In that time I just ignored it and assumed using DFL as buffer and leaving the letter V unused would be the better choice, but now I doubt it will be. I mean, changing the buffer from UBR to DFL to avoid using the letter D (in the memo scheme) as buffer.

So, could you please tell me which buffer do you use for memo, and which letter it corresponds to? And which problems have you encountered with that buffer for memo?

Also, I may be missing some obvious fact, so please don't be mean when you start laughing at me =]


----------



## aronpm (Jul 11, 2011)

UBR is E, BUR is T, RBU is W.

You can change DFL to D for corners, it would take some time to get used to though.


----------



## RyanReese09 (Jul 11, 2011)

UBL. A--UBL. B---LUB. C---BLU


----------



## RTh (Jul 11, 2011)

RyanReese09 said:


> UBL. A--UBL. B---LUB. C---BLU



But usually you don't use the buffer as part of any cycle, since they all start there. So, isn't that kind of a waste since A is the easiest letter to pair?



> UBR is E, BUR is T, RBU is W.
> 
> You can change DFL to D for corners, it would take some time to get used to though.



Didn't express myself right, sorry. I meant that using DFL as buffer will be hard, as you mention, and I didn't want to lose D, which is a rather easy letter to make words with. So my first idea was to change buffer to DFL (from UBR), but now I don't think it's a choice, since I've been practising with UBR and I'm getting used to it.

So, what do you recommend? Stick to having UBR as buffer (corresponding with D in the letter scheme), or changing the actual letter scheme to use some other letter (for example X or V) in the buffer position?


----------



## RyanReese09 (Jul 11, 2011)

RTh said:


> But usually you don't use the buffer as part of any cycle, since they all start there. So, isn't that kind of a waste since A is the easiest letter to pair?


 
Doesn't really matter. I get to use ABC in edges so its whatever. I use auditory sounds for corners so it's not like I really lose out...for edges (DF buffer) the only letters I lose are WX. So meh.
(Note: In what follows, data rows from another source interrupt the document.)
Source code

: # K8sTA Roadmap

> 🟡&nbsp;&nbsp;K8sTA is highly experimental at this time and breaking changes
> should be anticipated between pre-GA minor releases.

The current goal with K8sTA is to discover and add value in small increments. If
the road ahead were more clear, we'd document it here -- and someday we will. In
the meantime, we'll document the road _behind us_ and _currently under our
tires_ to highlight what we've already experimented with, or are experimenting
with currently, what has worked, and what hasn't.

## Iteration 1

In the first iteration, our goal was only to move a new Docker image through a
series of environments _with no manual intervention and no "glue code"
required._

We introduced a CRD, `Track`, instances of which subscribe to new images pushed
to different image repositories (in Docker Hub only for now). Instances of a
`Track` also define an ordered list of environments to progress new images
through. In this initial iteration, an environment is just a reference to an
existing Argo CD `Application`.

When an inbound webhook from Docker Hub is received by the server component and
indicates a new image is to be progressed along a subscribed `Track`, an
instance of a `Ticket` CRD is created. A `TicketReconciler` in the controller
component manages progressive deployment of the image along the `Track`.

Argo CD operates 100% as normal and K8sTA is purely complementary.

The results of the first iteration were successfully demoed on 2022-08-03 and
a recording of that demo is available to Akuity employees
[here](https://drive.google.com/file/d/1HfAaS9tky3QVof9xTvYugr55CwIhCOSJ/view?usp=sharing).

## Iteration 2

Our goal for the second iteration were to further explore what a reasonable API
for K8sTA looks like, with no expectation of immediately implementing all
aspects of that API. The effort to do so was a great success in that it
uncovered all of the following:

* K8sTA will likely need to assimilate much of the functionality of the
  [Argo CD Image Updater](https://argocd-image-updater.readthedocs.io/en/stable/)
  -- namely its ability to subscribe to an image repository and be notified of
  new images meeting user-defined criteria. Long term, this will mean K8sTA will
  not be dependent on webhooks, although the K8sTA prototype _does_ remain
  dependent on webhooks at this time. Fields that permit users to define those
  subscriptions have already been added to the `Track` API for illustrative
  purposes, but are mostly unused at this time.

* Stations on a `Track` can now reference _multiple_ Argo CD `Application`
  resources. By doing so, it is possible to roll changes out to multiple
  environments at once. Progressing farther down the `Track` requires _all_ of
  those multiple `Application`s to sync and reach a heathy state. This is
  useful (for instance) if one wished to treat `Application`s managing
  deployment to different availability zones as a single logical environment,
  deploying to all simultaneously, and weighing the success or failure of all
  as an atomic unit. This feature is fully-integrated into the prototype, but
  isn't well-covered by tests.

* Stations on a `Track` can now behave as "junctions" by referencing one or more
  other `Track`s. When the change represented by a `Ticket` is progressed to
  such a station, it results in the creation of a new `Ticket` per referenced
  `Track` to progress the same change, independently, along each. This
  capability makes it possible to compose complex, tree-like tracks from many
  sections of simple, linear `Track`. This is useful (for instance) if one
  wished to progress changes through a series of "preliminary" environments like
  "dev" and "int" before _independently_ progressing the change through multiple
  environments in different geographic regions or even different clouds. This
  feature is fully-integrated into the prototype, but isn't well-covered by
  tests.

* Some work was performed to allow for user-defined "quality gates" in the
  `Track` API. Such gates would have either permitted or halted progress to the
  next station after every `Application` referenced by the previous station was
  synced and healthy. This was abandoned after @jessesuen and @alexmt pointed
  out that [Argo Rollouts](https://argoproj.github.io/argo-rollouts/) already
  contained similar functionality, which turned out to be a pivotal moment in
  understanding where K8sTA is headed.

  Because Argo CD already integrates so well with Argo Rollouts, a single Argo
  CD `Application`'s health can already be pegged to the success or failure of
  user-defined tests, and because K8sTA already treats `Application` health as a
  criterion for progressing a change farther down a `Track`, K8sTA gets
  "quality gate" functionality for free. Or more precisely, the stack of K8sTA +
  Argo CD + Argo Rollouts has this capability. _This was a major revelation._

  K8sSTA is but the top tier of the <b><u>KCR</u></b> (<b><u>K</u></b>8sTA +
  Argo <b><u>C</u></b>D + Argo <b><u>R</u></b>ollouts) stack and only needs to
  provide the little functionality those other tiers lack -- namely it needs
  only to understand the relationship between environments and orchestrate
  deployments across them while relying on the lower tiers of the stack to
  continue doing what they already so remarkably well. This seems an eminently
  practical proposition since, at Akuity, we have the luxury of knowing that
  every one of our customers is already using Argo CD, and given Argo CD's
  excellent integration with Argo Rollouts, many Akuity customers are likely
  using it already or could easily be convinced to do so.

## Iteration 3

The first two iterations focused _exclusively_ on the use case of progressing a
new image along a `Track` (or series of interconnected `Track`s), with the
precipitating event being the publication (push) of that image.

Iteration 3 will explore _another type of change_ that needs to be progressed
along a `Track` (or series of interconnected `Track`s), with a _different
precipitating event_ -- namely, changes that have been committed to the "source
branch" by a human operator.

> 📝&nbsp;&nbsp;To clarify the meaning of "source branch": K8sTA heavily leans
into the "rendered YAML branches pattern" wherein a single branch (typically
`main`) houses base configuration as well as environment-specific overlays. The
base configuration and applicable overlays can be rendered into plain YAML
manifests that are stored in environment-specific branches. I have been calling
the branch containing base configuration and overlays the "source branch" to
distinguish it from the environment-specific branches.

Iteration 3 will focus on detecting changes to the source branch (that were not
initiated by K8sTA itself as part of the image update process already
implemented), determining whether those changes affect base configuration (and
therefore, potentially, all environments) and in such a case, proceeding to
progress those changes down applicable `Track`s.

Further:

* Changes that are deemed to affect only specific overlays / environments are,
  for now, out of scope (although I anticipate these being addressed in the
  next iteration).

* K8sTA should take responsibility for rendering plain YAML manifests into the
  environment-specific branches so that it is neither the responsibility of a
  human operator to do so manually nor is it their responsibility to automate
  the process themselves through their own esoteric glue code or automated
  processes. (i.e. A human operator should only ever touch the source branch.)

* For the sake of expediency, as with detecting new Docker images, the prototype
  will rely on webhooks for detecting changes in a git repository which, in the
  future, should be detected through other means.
It depends on your memo method of course. I'm content with "losing" letters ABC, even though I'm not really.

It doesn't matter if you lose those letters...tbh.


----------



## RTh (Jul 11, 2011)

Thanks Ryan, I think that settles it =]

BTW Aron, what scheme or pattern of letter are you using for your corners? I'm puzzled. T W E in a corner doesn't seem to be a logical association.


----------



## RyanReese09 (Jul 11, 2011)

Do whatever works for you. It's not like gives special extra speed or something.


----------



## aronpm (Jul 11, 2011)

RTh said:


> BTW Aron, what scheme or pattern of letter are you using for your corners? I'm puzzled. T W E in a corner doesn't seem to be a logical association.


 
It's adapted from the letter scheme I made when I first learned M2.





Starting with DF=A, FD=B, FU=C, UF=D, working around the M, L and R slices.


----------



## RTh (Jul 11, 2011)

Aside from the scheme itself, the way you explain it graphically is excellent ^^

I think I got everything I need.

@Ryan, I know it won't give me anything special, but it may be easier to start with.


----------